**TASK REQUIREMENTS**
If a line in the listing below contains "Answered", return that line.

**DATA RECORDS**

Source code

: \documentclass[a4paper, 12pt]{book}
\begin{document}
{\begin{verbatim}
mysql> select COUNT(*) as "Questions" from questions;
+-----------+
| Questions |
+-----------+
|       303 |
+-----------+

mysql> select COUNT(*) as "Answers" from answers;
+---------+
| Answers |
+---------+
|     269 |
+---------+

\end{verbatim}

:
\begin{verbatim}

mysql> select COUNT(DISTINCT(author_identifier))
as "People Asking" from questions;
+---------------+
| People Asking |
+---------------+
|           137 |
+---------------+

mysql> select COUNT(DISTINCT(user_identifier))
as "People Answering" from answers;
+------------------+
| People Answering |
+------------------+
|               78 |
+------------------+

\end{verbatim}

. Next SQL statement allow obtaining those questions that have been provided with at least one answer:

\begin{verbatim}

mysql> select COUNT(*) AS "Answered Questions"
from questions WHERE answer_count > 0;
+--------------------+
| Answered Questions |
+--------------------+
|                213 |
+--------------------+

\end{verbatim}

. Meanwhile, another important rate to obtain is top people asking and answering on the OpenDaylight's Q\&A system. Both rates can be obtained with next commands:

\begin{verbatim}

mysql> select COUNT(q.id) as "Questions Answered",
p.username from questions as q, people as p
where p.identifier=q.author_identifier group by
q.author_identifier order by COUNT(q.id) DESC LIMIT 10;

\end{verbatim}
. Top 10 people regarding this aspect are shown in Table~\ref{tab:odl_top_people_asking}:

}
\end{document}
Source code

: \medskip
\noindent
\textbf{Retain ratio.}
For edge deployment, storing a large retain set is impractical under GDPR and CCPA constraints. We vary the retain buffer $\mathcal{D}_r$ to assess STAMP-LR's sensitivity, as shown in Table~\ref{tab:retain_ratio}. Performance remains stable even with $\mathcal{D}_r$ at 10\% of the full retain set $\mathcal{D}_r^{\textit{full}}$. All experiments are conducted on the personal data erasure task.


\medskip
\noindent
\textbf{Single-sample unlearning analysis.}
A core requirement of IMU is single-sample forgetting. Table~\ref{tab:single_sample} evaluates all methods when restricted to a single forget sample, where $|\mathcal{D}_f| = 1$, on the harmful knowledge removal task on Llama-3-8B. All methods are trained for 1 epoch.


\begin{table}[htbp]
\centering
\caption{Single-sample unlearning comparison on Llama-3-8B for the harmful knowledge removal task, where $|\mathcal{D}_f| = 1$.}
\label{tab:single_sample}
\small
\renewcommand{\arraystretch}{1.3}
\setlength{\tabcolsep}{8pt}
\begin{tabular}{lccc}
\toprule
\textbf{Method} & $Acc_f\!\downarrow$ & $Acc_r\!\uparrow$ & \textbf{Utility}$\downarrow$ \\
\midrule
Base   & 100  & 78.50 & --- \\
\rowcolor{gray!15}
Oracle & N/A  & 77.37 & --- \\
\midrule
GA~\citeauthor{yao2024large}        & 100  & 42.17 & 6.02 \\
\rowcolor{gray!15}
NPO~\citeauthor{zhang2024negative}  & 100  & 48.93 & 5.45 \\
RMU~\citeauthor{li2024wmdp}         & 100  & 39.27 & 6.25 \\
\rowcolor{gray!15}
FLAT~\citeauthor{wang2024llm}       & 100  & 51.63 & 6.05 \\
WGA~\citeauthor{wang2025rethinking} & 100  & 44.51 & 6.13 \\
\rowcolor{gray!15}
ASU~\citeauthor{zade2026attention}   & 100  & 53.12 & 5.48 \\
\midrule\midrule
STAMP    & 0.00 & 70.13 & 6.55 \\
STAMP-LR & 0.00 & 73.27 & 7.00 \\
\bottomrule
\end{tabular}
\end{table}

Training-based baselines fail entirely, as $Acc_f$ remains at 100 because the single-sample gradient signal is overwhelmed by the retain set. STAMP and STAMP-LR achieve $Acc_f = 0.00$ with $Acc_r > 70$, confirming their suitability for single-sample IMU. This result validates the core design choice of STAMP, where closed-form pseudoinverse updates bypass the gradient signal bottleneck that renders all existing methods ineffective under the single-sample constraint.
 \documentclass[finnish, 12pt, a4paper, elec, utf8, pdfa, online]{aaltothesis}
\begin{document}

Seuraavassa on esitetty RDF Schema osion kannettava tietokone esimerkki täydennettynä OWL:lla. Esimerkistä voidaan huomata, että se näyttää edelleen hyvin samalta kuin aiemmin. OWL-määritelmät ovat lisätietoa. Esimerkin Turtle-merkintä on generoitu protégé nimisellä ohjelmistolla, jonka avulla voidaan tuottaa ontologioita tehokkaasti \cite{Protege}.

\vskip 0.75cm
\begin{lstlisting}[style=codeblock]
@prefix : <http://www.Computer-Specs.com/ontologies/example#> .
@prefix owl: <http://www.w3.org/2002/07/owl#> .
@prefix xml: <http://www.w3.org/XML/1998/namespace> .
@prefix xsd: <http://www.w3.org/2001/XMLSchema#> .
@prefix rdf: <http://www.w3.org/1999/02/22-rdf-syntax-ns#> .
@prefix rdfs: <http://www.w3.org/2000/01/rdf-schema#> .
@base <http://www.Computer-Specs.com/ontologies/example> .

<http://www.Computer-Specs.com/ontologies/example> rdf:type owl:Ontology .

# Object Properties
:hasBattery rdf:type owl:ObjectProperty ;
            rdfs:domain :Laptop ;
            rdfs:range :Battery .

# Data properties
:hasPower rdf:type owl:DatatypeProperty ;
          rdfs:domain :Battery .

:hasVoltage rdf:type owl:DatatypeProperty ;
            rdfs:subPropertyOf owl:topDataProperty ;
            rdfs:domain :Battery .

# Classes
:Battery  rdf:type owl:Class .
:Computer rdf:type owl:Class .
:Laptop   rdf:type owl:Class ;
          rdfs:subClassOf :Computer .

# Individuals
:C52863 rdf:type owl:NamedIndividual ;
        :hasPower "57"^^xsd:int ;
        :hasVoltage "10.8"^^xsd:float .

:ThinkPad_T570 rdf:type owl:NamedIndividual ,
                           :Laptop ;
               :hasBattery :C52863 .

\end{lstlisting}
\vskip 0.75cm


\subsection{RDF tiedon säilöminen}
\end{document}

**SOLVED EXERCISE**
mysql> select COUNT(*) AS "Answered Questions"
| Answered Questions |
mysql> select COUNT(q.id) as "Questions Answered",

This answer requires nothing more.